Qui est l’ennemi ? Cette question est presque devenue un sujet tabou en France depuis 1945. Le traumatisme laissé par les deux guerres mondiales dans la population française a créé un état d’esprit majoritaire qui ne veut pas prendre en compte l’hypothèse d’un conflit qui nous toucherait directement dans notre quotidien.
Le refus de penser à la possibilité d’une guerre soulève aujourd’hui un problème majeur car à force de nier les effets des rapports de force entre puissances, nous devenons de plus en plus fragiles et incapables de faire face à l’évolution du monde. Le repli individuel derrière le bouclier protecteur de la société de consommation a atteint ses limites. La désindustrialisation du pays, le déficit endémique du commerce extérieur, l’importance de la dette rendent désormais la France vulnérable dans un contexte croissant de guerre économique. Dans le pays, les effets indirects produits par la guerre en Ukraine (sanctions occidentales versus mesures russes de rétorsion) ont des répercussions très concrètes sur le pouvoir d’achat des ménages mais aussi sur une partie de leurs besoins vitaux (prix des carburants, du gaz, de l’électricité). À l’échelle mondiale, la mise en tension actuelle des chaînes d’approvisionnement (énergie, semi-conducteurs, céréales) pointe une dépendance extrême à des ressources inégalement réparties qui s’aggravera avec la consommation des réserves et le changement climatique.
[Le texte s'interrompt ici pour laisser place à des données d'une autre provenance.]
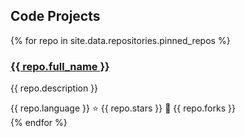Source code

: ## Code Projects

<div id="github-repos" 
     data-config='{
         "github_username": "wxj630",
         "max_repos": 6,
         "show_forks": false,
         "exclude_repos": []
     }'>
    <!-- Loading repositories... -->
</div>

<script>
window.manualRepositories = [
    {% for repo in site.data.repositories.pinned_repos %}
    {
        name: "{{ repo.name }}",
        full_name: "{{ repo.full_name }}",
        description: "{{ repo.description }}",
        url: "{{ repo.url }}",
        language: "{{ repo.language }}",
        stars: {{ repo.stars }},
        forks: {{ repo.forks }},
        is_pinned: {{ repo.is_pinned }}
    }{% unless forloop.last %},{% endunless %}
    {% endfor %}
];
</script>

<noscript>
    <div class="repo-grid">
        {% for repo in site.data.repositories.pinned_repos %}
        <div class="repo-card">
            <h3><a href="{{ repo.url }}" target="_blank">{{ repo.full_name }}</a></h3>
            <p>{{ repo.description }}</p>
            <div class="repo-meta">
                <span class="language">{{ repo.language }}</span>
                <span class="stars">⭐ {{ repo.stars }}</span>
                <span class="forks">🍴 {{ repo.forks }}</span>
            </div>
        </div>
        {% endfor %}
    </div>
</noscript>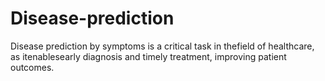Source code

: # Disease-prediction
Disease prediction by symptoms is a critical task in thefield of healthcare, as itenablesearly diagnosis and timely treatment, improving patient outcomes. 
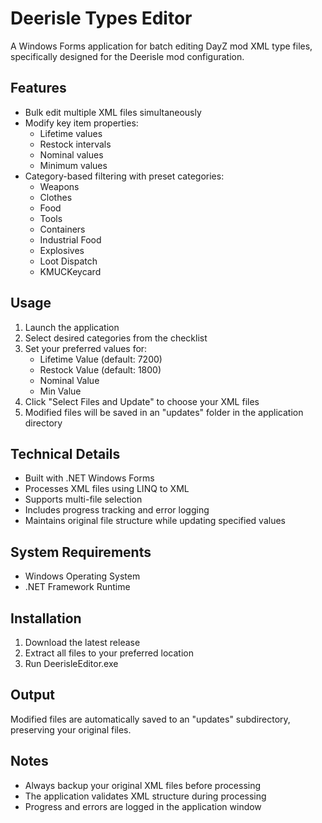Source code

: # Deerisle Types Editor

A Windows Forms application for batch editing DayZ mod XML type files, specifically designed for the Deerisle mod configuration.

## Features

- Bulk edit multiple XML files simultaneously
- Modify key item properties:
  - Lifetime values
  - Restock intervals
  - Nominal values
  - Minimum values
- Category-based filtering with preset categories:
  - Weapons
  - Clothes
  - Food
  - Tools
  - Containers
  - Industrial Food
  - Explosives
  - Loot Dispatch
  - KMUCKeycard

## Usage

1. Launch the application
2. Select desired categories from the checklist
3. Set your preferred values for:
   - Lifetime Value (default: 7200)
   - Restock Value (default: 1800)
   - Nominal Value
   - Min Value
4. Click "Select Files and Update" to choose your XML files
5. Modified files will be saved in an "updates" folder in the application directory

## Technical Details

- Built with .NET Windows Forms
- Processes XML files using LINQ to XML
- Supports multi-file selection
- Includes progress tracking and error logging
- Maintains original file structure while updating specified values

## System Requirements

- Windows Operating System
- .NET Framework Runtime

## Installation

1. Download the latest release
2. Extract all files to your preferred location
3. Run DeerisleEditor.exe

## Output

Modified files are automatically saved to an "updates" subdirectory, preserving your original files.

## Notes

- Always backup your original XML files before processing
- The application validates XML structure during processing
- Progress and errors are logged in the application window
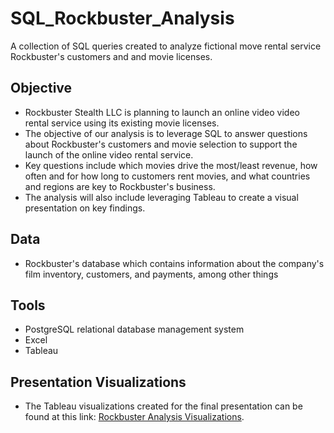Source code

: # SQL_Rockbuster_Analysis
A collection of SQL queries created to analyze fictional move rental service Rockbuster's customers and and movie licenses. 

## Objective 
- Rockbuster Stealth LLC is planning to launch an online video video rental service using its existing movie licenses.
- The objective of our analysis is to leverage SQL to answer questions about Rockbuster's customers and movie selection to support the launch of the online video rental service.
- Key questions include which movies drive the most/least revenue, how often and for how long to customers rent movies, and what countries and regions are key to Rockbuster's business.
- The analysis will also include leveraging Tableau to create a visual presentation on key findings. 

## Data 
- Rockbuster's database which contains information about the company's film inventory, customers, and payments, among other things

## Tools 
- PostgreSQL relational database management system
- Excel
- Tableau

## Presentation Visualizations
- The Tableau visualizations created for the final presentation can be found at this link: [Rockbuster Analysis Visualizations]([https://pages.github.com/](https://public.tableau.com/views/RockbusterAnalysisVisualizations/RevenuebyRegion?:language=en-US&:display_count=n&:origin=viz_share_link)https://public.tableau.com/views/RockbusterAnalysisVisualizations/RevenuebyRegion?:language=en-US&:display_count=n&:origin=viz_share_link).
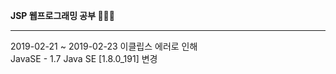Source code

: **JSP 웹프로그래밍 공부 👩🏻‍💻**

----  

2019-02-21 ~ 2019-02-23 이클립스 에러로 인해   
JavaSE - 1.7 Java SE [1.8.0_191] 변경   
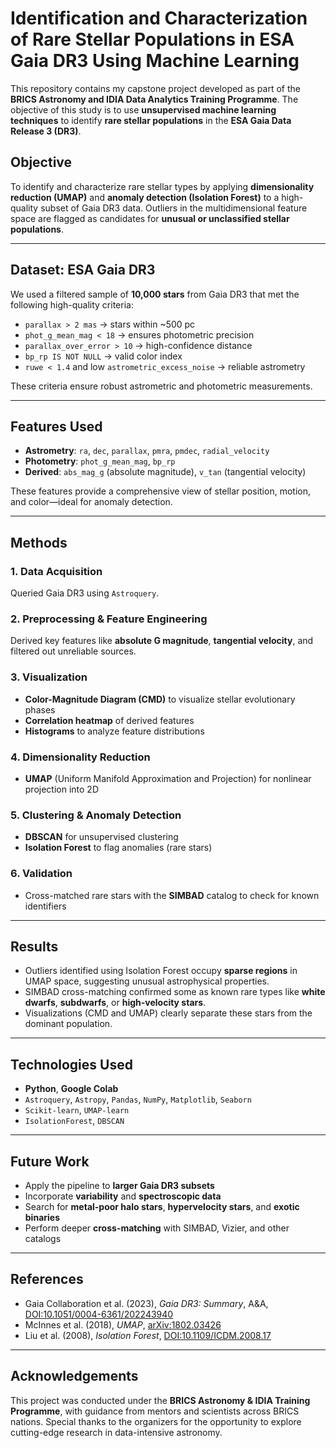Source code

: # Identification and Characterization of Rare Stellar Populations in ESA Gaia DR3 Using Machine Learning

This repository contains my capstone project developed as part of the **BRICS Astronomy and IDIA Data Analytics Training Programme**. The objective of this study is to use **unsupervised machine learning techniques** to identify **rare stellar populations** in the **ESA Gaia Data Release 3 (DR3)**.

## Objective

To identify and characterize rare stellar types by applying **dimensionality reduction (UMAP)** and **anomaly detection (Isolation Forest)** to a high-quality subset of Gaia DR3 data. Outliers in the multidimensional feature space are flagged as candidates for **unusual or unclassified stellar populations**.

---

## Dataset: ESA Gaia DR3

We used a filtered sample of **10,000 stars** from Gaia DR3 that met the following high-quality criteria:

- `parallax > 2 mas` → stars within ~500 pc
- `phot_g_mean_mag < 18` → ensures photometric precision
- `parallax_over_error > 10` → high-confidence distance
- `bp_rp IS NOT NULL` → valid color index
- `ruwe < 1.4` and low `astrometric_excess_noise` → reliable astrometry

These criteria ensure robust astrometric and photometric measurements.

---

## Features Used

- **Astrometry**: `ra`, `dec`, `parallax`, `pmra`, `pmdec`, `radial_velocity`
- **Photometry**: `phot_g_mean_mag`, `bp_rp`
- **Derived**: `abs_mag_g` (absolute magnitude), `v_tan` (tangential velocity)

These features provide a comprehensive view of stellar position, motion, and color—ideal for anomaly detection.

---

## Methods

### 1. Data Acquisition  
Queried Gaia DR3 using `Astroquery`.

### 2. Preprocessing & Feature Engineering  
Derived key features like **absolute G magnitude**, **tangential velocity**, and filtered out unreliable sources.

### 3. Visualization  
- **Color-Magnitude Diagram (CMD)** to visualize stellar evolutionary phases  
- **Correlation heatmap** of derived features  
- **Histograms** to analyze feature distributions

### 4. Dimensionality Reduction  
- **UMAP** (Uniform Manifold Approximation and Projection) for nonlinear projection into 2D

### 5. Clustering & Anomaly Detection  
- **DBSCAN** for unsupervised clustering  
- **Isolation Forest** to flag anomalies (rare stars)

### 6. Validation  
- Cross-matched rare stars with the **SIMBAD** catalog to check for known identifiers

---

## Results

- Outliers identified using Isolation Forest occupy **sparse regions** in UMAP space, suggesting unusual astrophysical properties.
- SIMBAD cross-matching confirmed some as known rare types like **white dwarfs**, **subdwarfs**, or **high-velocity stars**.
- Visualizations (CMD and UMAP) clearly separate these stars from the dominant population.

---

## Technologies Used

- **Python**, **Google Colab**
- `Astroquery`, `Astropy`, `Pandas`, `NumPy`, `Matplotlib`, `Seaborn`
- `Scikit-learn`, `UMAP-learn`
- `IsolationForest`, `DBSCAN`

---

## Future Work

- Apply the pipeline to **larger Gaia DR3 subsets**
- Incorporate **variability** and **spectroscopic data**
- Search for **metal-poor halo stars**, **hypervelocity stars**, and **exotic binaries**
- Perform deeper **cross-matching** with SIMBAD, Vizier, and other catalogs

---

## References

- Gaia Collaboration et al. (2023), *Gaia DR3: Summary*, A&A, [DOI:10.1051/0004-6361/202243940](https://doi.org/10.1051/0004-6361/202243940)
- McInnes et al. (2018), *UMAP*, [arXiv:1802.03426](https://arxiv.org/abs/1802.03426)
- Liu et al. (2008), *Isolation Forest*, [DOI:10.1109/ICDM.2008.17](https://doi.org/10.1109/ICDM.2008.17)

---

## Acknowledgements

This project was conducted under the **BRICS Astronomy & IDIA Training Programme**, with guidance from mentors and scientists across BRICS nations. Special thanks to the organizers for the opportunity to explore cutting-edge research in data-intensive astronomy.
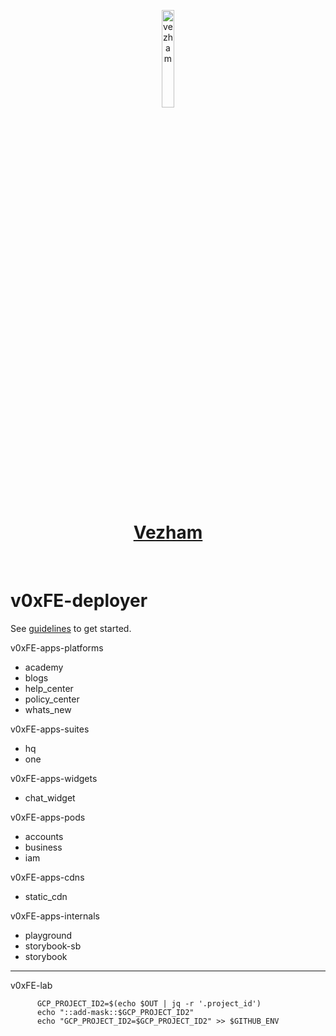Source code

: <p align="center">
  <a href="https://vezham.com">
      <img width="20%" src="https://static.cdn.vezham.com/images/logo-black.png" alt="vezham" />
      <h1 align="center">Vezham</h1>
  </a>
</p>
</br>

# v0xFE-deployer

See [guidelines](https://storybook.vezham.com/?path=/docs/guidelines-get-started--overview) to get started.


v0xFE-apps-platforms
- academy
- blogs
- help_center
- policy_center
- whats_new

v0xFE-apps-suites
- hq
- one

v0xFE-apps-widgets
- chat_widget

v0xFE-apps-pods
- accounts
- business
- iam

v0xFE-apps-cdns
- static_cdn

v0xFE-apps-internals
- playground
- storybook-sb
- storybook

----

v0xFE-lab

          GCP_PROJECT_ID2=$(echo $OUT | jq -r '.project_id')
          echo "::add-mask::$GCP_PROJECT_ID2"
          echo "GCP_PROJECT_ID2=$GCP_PROJECT_ID2" >> $GITHUB_ENV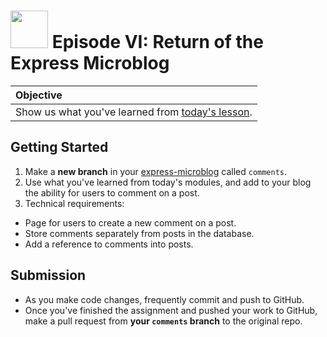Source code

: # <img src="https://cloud.githubusercontent.com/assets/7833470/10423298/ea833a68-7079-11e5-84f8-0a925ab96893.png" width="60">  Episode VI: Return of the Express Microblog

| Objective |
| :-- |
| Show us what you've learned from <a href="https://github.com/sf-wdi-24/modules/tree/master/week-04-associated-data-and-users/day-01/module-02" target="_blank">today's lesson</a>. |

## Getting Started

1. Make a **new branch** in your <a href="https://github.com/sf-wdi-24/express-microblog" target="_blank">express-microblog</a> called `comments`.
1. Use what you've learned from today's modules, and add to your blog the ability for users to comment on a post.
1. Technical requirements:
  * Page for users to create a new comment on a post.
  * Store comments separately from posts in the database.
  * Add a reference to comments into posts.

## Submission

* As you make code changes, frequently commit and push to GitHub.
* Once you've finished the assignment and pushed your work to GitHub, make a pull request from **your `comments` branch** to the original repo.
Cet état d’esprit collectif nous plonge dans une ambiance de quasi-« drôle de guerre » économique. Cette expression, qui désigne la période précédant la défaite catastrophique de juin 1940, semble s’appliquer désormais à notre réalité économique. Durant les longs mois qui précédèrent l’offensive de la Wehrmacht contre la France, beaucoup espéraient que la paix pourrait encore être sauvée.
Nous sommes en 2022 dans un tout autre contexte. Mais le point commun entre ces deux « drôles de guerre », c’est justement l’espoir partagé que tout va finalement rentrer dans l’ordre… comme avant. (…)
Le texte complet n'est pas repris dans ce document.